Given data Start Marker
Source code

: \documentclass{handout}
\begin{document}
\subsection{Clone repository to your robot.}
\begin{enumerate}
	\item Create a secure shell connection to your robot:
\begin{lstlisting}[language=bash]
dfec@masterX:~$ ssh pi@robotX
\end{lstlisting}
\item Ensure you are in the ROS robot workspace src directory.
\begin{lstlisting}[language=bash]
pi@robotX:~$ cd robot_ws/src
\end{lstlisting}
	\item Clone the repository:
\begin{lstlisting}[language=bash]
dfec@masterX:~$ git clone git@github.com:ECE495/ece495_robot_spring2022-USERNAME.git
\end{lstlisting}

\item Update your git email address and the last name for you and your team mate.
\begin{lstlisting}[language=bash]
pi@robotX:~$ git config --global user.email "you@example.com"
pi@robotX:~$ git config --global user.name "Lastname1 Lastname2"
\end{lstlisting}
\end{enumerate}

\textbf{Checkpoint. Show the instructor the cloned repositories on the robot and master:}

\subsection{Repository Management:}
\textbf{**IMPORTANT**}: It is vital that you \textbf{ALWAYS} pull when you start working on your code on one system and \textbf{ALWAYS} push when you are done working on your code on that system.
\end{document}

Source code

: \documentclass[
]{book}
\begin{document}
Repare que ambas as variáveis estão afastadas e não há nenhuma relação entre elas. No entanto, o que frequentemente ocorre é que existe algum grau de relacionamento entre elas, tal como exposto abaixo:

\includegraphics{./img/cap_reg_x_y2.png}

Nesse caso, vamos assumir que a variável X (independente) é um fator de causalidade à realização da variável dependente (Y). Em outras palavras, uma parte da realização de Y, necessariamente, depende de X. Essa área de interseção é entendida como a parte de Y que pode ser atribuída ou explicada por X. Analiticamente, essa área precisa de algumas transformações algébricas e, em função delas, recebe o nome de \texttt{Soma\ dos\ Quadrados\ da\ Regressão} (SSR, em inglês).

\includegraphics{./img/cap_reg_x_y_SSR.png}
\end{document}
Given data End Marker
Given data Start Marker
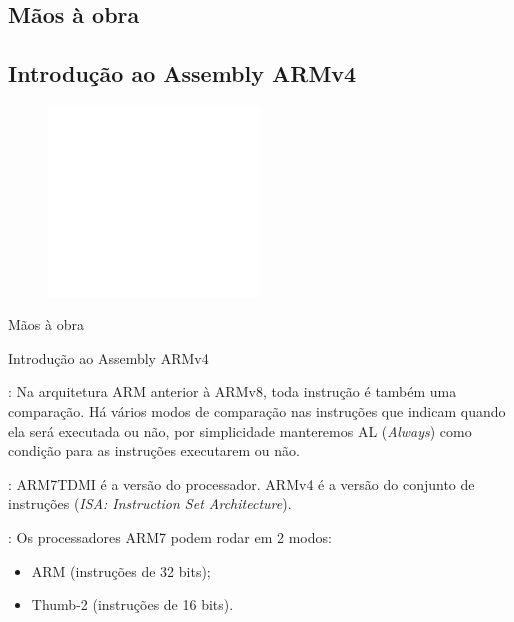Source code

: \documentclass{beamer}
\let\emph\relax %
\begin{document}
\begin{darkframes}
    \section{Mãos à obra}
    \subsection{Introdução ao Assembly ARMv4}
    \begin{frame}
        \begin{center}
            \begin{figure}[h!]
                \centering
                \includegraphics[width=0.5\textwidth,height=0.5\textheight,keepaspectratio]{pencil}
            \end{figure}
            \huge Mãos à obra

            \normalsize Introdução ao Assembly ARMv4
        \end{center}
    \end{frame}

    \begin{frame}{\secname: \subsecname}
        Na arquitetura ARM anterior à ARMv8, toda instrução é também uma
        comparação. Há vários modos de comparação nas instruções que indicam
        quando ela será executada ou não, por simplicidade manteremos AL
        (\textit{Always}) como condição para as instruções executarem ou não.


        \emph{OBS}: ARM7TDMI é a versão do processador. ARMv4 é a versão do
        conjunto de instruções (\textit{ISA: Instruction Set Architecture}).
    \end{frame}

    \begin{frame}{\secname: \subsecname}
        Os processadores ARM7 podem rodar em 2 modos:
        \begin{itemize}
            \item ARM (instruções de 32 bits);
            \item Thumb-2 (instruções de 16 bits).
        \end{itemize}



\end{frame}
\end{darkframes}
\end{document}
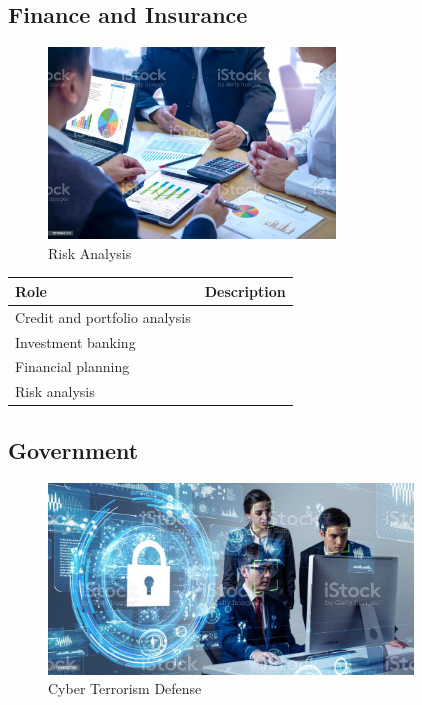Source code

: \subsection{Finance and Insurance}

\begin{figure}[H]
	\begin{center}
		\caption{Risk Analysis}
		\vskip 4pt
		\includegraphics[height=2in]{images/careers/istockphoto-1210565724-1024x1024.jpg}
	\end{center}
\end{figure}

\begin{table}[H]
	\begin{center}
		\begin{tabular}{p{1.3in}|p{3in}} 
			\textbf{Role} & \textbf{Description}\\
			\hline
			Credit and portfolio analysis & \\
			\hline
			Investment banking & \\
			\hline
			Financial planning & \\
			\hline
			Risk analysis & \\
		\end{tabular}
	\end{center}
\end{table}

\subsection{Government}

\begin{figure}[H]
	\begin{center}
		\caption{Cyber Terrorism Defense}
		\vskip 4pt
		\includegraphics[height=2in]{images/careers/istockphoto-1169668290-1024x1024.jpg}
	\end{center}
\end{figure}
Given data End Marker
Of the lines above, retype only those from the line containing "Na arquitetura ARM" through the line containing "de 32 bits);", including both, exactly.

• _Exercise solution_:
        Na arquitetura ARM anterior à ARMv8, toda instrução é também uma
        comparação. Há vários modos de comparação nas instruções que indicam
        quando ela será executada ou não, por simplicidade manteremos AL
        (\textit{Always}) como condição para as instruções executarem ou não.


        \emph{OBS}: ARM7TDMI é a versão do processador. ARMv4 é a versão do
        conjunto de instruções (\textit{ISA: Instruction Set Architecture}).
    \end{frame}

    \begin{frame}{\secname: \subsecname}
        Os processadores ARM7 podem rodar em 2 modos:
        \begin{itemize}
            \item ARM (instruções de 32 bits);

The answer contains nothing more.